Эпоха Нового времени и античность согласны в одном пункте: для обеих сострадание есть нечто вполне естественное, от чего человеку не дано избавиться, как, например, и от страха. Тем поразительней, что точка зрения античности резко противоречит тому почтению, которым сострадание окружено в Новое время. Ясно сознавая аффективную природу сострадания, которое охватывает нас, подобно страху, и которое мы так же не в силах отстранить, древние считали, что самый сострадательный человек заслуживает звания наилучшего не в большей степени, чем самый пугливый. Во всяком случае, обе эмоции, будучи исключительно пассивными, делают действие не-
-24-

возможным. Поэтому Аристотель и объединял страх и сострадание. Однако было бы совершенно ошибочно сводить сострадание к страху (как если бы чужие страдания возбуждали в нас страх за себя) или страх к состраданию (как если бы испытывая страх, мы чувствовали сострадание к самим себе).
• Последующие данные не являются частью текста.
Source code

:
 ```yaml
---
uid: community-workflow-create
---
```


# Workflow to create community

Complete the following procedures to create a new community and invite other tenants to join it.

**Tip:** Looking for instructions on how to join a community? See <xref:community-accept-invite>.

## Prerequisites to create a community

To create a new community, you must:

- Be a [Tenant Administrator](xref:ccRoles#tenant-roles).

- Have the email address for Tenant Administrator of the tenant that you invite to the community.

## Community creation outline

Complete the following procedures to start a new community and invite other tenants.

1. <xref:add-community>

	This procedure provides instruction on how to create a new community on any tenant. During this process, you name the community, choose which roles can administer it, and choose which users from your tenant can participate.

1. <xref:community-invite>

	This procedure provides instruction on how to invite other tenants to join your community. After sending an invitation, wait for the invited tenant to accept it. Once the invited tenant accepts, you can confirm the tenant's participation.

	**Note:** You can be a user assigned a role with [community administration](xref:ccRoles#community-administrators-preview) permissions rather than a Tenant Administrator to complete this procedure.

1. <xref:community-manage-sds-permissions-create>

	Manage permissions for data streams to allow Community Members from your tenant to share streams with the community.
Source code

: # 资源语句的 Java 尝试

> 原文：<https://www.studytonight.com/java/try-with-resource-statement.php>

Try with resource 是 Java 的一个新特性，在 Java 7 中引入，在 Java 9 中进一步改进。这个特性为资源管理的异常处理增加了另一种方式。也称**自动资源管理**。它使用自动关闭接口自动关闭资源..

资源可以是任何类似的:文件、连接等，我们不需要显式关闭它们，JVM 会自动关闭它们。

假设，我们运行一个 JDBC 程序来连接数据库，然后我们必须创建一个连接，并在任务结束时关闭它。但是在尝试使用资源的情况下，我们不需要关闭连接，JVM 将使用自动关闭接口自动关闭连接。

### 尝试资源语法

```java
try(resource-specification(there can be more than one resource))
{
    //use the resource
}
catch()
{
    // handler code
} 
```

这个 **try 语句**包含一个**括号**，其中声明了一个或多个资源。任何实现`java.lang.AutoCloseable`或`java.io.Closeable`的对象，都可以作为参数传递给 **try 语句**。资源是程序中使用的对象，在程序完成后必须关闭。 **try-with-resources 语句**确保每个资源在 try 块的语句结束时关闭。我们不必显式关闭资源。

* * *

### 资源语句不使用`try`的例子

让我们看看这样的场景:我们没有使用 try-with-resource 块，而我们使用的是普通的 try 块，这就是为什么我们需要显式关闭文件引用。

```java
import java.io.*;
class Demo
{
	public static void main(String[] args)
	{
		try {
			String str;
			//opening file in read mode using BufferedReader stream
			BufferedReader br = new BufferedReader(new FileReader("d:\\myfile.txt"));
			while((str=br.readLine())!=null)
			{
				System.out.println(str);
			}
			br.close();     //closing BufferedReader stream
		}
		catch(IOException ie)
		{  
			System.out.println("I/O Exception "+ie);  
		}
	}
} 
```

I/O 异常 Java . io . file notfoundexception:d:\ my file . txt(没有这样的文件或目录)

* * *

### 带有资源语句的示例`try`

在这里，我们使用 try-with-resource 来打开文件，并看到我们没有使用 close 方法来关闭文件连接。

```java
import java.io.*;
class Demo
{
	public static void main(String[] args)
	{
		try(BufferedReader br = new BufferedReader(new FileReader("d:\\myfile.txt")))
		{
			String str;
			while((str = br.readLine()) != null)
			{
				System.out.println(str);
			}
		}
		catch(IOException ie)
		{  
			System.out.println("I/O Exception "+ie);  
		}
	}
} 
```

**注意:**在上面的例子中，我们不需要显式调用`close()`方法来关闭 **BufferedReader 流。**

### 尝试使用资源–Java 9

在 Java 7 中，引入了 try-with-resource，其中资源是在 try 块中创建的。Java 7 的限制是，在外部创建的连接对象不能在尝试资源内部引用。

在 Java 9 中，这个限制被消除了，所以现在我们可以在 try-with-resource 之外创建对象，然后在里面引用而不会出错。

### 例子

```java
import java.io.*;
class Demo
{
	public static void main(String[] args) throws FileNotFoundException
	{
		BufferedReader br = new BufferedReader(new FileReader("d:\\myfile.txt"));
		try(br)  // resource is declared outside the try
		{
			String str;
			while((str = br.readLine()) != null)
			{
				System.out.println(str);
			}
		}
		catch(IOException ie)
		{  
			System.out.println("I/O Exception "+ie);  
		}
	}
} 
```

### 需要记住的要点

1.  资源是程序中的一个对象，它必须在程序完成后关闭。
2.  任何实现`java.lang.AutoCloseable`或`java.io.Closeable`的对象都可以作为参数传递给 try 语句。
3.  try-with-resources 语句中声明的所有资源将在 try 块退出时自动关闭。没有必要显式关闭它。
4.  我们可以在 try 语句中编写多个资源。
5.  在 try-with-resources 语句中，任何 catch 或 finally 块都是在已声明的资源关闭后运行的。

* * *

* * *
Мы еще сильнее удивляемся, когда узнаем (из «Тускуланских бесед» Цицерона, III, 21), что на одну ступень стоики ставили сострадание и зависть: «ибо человек, страдающий от чужого несчастья, страдает и от чужого благополучия». Сам Цицерон подходит значительно ближе к сути дела, когда спрашивает (там же, IV, 56): «Почему лучше сострадать, чем помогать, если ты можешь помочь? Разве без сострадания мы не можем быть щедрыми?». Иными словами, неужели люди настолько скаредны, что не могут поступать человечно, если их не побуждает и, так сказать, не принуждает собственная боль при виде чужих страданий?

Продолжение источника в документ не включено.